**YOUR TASK**
Return the complete listing exactly as it reads, with each picture removed.

**RECORDS TO PROCESS**
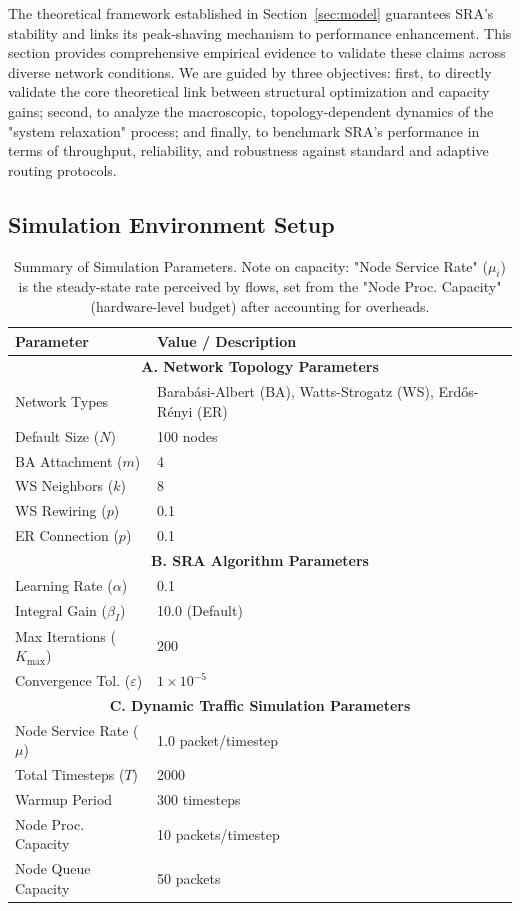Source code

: \documentclass[journal]{IEEEtran}
\begin{document}
The theoretical framework established in Section~\ref{sec:model} guarantees SRA's stability and links its peak-shaving mechanism to performance enhancement. This section provides comprehensive empirical evidence to validate these claims across diverse network conditions. We are guided by three objectives: first, to directly validate the core theoretical link between structural optimization and capacity gains; second, to analyze the macroscopic, topology-dependent dynamics of the "system relaxation" process; and finally, to benchmark SRA's performance in terms of throughput, reliability, and robustness against standard and adaptive routing protocols.

\subsection{Simulation Environment Setup}
\label{subsec:sim_setup}
\begin{table}[h!]
\centering
\caption{Summary of Simulation Parameters. Note on capacity: "Node Service Rate" ($\mu_i$) is the steady-state rate perceived by flows, set from the "Node Proc. Capacity" (hardware-level budget) after accounting for overheads.}
\label{tab:sim_params}
\renewcommand{\arraystretch}{1.2}
\small
\begin{tabularx}{\columnwidth}{|l|X|}
\hline
\textbf{Parameter} & \textbf{Value / Description} \\
\hline
\hline
\multicolumn{2}{|c|}{\textbf{A. Network Topology Parameters}} \\
\hline
Network Types & Barabási-Albert (BA), Watts-Strogatz (WS), Erd\H{o}s-Rényi (ER) \\
\hline
Default Size ($N$) & 100 nodes \\
\hline
BA Attachment ($m$) & 4 \\
\hline
WS Neighbors ($k$) & 8 \\
\hline
WS Rewiring ($p$) & 0.1 \\
\hline
ER Connection ($p$) & 0.1 \\
\hline
\hline
\multicolumn{2}{|c|}{\textbf{B. SRA Algorithm Parameters}} \\
\hline
Learning Rate ($\alpha$) & 0.1 \\
\hline
Integral Gain ($\beta_I$) & 10.0 (Default) \\
\hline
Max Iterations ($K_{\max}$) & 200 \\
\hline
Convergence Tol. ($\varepsilon$) & $1 \times 10^{-5}$ \\
\hline
\hline
\multicolumn{2}{|c|}{\textbf{C. Dynamic Traffic Simulation Parameters}} \\
\hline
Node Service Rate ($\mu$) & 1.0 packet/timestep \\
\hline
Total Timesteps ($T$) & 2000 \\
\hline
Warmup Period & 300 timesteps \\
\hline
Node Proc. Capacity & 10 packets/timestep \\
\hline
Node Queue Capacity & 50 packets \\
\hline
\end{tabularx}
\end{table}
\end{document}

**OUTPUT FOR THIS TASK**
Source code

: \documentclass[journal]{IEEEtran}
\begin{document}
The theoretical framework established in Section~\ref{sec:model} guarantees SRA's stability and links its peak-shaving mechanism to performance enhancement. This section provides comprehensive empirical evidence to validate these claims across diverse network conditions. We are guided by three objectives: first, to directly validate the core theoretical link between structural optimization and capacity gains; second, to analyze the macroscopic, topology-dependent dynamics of the "system relaxation" process; and finally, to benchmark SRA's performance in terms of throughput, reliability, and robustness against standard and adaptive routing protocols.

\subsection{Simulation Environment Setup}
\label{subsec:sim_setup}
\begin{table}[h!]
\centering
\caption{Summary of Simulation Parameters. Note on capacity: "Node Service Rate" ($\mu_i$) is the steady-state rate perceived by flows, set from the "Node Proc. Capacity" (hardware-level budget) after accounting for overheads.}
\label{tab:sim_params}
\renewcommand{\arraystretch}{1.2}
\small
\begin{tabularx}{\columnwidth}{|l|X|}
\hline
\textbf{Parameter} & \textbf{Value / Description} \\
\hline
\hline
\multicolumn{2}{|c|}{\textbf{A. Network Topology Parameters}} \\
\hline
Network Types & Barabási-Albert (BA), Watts-Strogatz (WS), Erd\H{o}s-Rényi (ER) \\
\hline
Default Size ($N$) & 100 nodes \\
\hline
BA Attachment ($m$) & 4 \\
\hline
WS Neighbors ($k$) & 8 \\
\hline
WS Rewiring ($p$) & 0.1 \\
\hline
ER Connection ($p$) & 0.1 \\
\hline
\hline
\multicolumn{2}{|c|}{\textbf{B. SRA Algorithm Parameters}} \\
\hline
Learning Rate ($\alpha$) & 0.1 \\
\hline
Integral Gain ($\beta_I$) & 10.0 (Default) \\
\hline
Max Iterations ($K_{\max}$) & 200 \\
\hline
Convergence Tol. ($\varepsilon$) & $1 \times 10^{-5}$ \\
\hline
\hline
\multicolumn{2}{|c|}{\textbf{C. Dynamic Traffic Simulation Parameters}} \\
\hline
Node Service Rate ($\mu$) & 1.0 packet/timestep \\
\hline
Total Timesteps ($T$) & 2000 \\
\hline
Warmup Period & 300 timesteps \\
\hline
Node Proc. Capacity & 10 packets/timestep \\
\hline
Node Queue Capacity & 50 packets \\
\hline
\end{tabularx}
\end{table}
\end{document}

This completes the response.